FILM Apparently Steve Coogan in no way cares if you think he's an asshole. Fitting, then, that he has perfected an onscreen persona as vain and insecure as it is vapid and self-indulgent. Playing a fictionalized version of oneself has always been a tricky proposition, but Coogan has taken the gambit of self-portrayal-as-schmuck to the level of masochistic brilliance (Larry David, take note). Why would someone this purportedly insecure want to expose himself for the insecure mess that he is? Who cares? In The Trip, comedy as self-flagellation goes down with the ease of an expertly mixed cocktail at a Michelin-starred eatery.

Eclectic British director Michael Winterbottom, who previously worked with British actor Coogan in 2005's Brechtian Tristram Shandy: A Cock and Bull Story and the 2002 cult fave 24 Hour Party People, humiliates Coogan (2008's Tropic Thunder) on all number of levels in this largely improvised comic romp through England's Lake District. Well, romp might be the wrong descriptive. Dubbed a "foodie Sideways" but more plaintive and less formulaic than that sun-dappled California affair, this TV-to-film adaptation displays a characteristic English glumness to surprisingly keen emotional effect.

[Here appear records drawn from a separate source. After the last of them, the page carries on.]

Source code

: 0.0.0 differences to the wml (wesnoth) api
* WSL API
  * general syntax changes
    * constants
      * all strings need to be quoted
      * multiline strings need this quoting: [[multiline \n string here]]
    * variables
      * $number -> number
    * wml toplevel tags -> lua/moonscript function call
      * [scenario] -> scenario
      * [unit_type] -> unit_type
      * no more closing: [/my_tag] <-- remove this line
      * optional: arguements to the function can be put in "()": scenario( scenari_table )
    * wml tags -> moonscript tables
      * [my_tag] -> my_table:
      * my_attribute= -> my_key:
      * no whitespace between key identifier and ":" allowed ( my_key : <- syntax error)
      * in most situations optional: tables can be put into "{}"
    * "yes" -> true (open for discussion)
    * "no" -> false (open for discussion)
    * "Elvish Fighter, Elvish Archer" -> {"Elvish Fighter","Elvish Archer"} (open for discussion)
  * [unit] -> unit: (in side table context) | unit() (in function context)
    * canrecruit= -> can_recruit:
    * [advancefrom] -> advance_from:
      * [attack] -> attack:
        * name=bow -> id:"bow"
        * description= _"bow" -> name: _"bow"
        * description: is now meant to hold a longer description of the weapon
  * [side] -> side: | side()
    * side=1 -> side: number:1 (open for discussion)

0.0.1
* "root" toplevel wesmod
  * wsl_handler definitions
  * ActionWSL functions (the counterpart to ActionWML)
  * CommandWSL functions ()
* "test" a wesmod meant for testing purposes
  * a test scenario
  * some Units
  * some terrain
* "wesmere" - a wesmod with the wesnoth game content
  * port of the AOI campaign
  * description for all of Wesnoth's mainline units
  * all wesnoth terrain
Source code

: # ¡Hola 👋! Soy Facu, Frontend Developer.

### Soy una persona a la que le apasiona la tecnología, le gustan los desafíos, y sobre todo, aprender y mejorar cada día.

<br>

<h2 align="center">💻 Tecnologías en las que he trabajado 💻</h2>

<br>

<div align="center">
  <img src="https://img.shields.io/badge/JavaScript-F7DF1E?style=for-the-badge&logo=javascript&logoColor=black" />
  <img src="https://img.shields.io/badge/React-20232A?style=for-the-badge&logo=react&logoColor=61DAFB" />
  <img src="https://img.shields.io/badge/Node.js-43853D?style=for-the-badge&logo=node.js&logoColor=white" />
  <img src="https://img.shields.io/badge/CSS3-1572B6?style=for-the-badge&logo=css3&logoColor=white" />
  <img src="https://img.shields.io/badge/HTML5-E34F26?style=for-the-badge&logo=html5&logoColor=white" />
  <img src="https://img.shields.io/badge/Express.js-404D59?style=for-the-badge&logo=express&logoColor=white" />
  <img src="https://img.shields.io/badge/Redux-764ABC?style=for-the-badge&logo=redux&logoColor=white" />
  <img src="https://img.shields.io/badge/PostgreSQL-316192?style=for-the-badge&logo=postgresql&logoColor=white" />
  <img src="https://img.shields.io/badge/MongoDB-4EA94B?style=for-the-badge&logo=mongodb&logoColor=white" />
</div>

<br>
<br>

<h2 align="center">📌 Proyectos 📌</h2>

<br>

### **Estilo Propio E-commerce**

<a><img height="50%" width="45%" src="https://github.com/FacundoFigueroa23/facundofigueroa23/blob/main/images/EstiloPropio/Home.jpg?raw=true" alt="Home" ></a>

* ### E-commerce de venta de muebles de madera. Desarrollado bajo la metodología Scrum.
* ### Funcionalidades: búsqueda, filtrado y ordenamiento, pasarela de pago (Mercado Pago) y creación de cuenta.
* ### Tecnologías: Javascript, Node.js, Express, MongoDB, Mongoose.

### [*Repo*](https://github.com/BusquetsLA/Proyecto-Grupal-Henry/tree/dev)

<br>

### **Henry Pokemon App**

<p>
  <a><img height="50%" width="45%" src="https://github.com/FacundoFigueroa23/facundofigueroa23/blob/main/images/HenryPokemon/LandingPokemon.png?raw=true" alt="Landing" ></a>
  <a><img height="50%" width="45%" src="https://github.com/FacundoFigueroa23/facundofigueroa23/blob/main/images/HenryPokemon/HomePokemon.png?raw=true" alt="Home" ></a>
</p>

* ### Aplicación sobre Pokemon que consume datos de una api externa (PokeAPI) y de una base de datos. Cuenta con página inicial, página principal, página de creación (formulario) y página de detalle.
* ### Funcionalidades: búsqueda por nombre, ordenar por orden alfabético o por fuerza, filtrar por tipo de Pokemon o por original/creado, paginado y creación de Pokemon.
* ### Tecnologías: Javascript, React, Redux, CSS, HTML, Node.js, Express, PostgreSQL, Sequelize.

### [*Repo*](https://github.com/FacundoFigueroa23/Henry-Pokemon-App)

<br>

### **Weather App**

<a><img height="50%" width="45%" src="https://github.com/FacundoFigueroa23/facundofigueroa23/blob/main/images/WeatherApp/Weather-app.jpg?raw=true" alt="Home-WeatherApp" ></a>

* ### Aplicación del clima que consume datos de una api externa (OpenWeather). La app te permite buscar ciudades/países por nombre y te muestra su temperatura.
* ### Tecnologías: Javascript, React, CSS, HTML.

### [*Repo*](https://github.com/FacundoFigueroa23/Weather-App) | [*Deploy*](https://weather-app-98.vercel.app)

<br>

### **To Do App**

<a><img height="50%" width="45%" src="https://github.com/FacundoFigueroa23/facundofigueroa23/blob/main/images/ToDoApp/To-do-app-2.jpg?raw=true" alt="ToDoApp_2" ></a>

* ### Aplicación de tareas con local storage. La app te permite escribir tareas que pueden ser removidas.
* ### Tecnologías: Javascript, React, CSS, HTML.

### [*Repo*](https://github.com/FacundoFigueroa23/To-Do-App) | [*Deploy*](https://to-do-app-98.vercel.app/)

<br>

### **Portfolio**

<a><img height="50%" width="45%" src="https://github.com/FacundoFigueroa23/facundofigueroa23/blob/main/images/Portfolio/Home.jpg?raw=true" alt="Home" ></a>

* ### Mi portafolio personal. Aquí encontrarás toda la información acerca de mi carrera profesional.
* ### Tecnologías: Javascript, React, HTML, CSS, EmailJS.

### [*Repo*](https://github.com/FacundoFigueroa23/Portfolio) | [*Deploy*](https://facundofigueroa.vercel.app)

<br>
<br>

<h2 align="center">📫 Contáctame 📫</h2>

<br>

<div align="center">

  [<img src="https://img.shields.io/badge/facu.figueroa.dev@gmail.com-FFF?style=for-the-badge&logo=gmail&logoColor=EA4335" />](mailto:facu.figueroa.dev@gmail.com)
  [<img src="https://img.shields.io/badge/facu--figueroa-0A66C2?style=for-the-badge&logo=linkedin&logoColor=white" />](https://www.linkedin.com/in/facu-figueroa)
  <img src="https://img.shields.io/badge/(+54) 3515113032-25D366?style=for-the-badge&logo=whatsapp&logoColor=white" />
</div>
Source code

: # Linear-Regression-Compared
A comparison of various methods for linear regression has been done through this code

Ironically, the "real" Coogan's persona is rooted in a fictional character. Alan Partridge, the sniveling talk show host Coogan has embodied in all his vile glory for nearly two decades, has come to virtually define him not only as an actor but also, perversely, as a man. Partridge's penchant for clueless assholery has reached legendary proportions in the United Kingdom, and the Coogan-is-Partridge attitude is clearly widespread. "Is it true what they say about you?" a young man asks before holding up a copy of the Daily Mail with the screaming headline "Coogan is a Cunt." Yes, it's part of the actor's dream sequence, but it nicely folds his rampant insecurity together with the affirmation that (as seen in The Trip, anyway) he is indeed pretty much just that.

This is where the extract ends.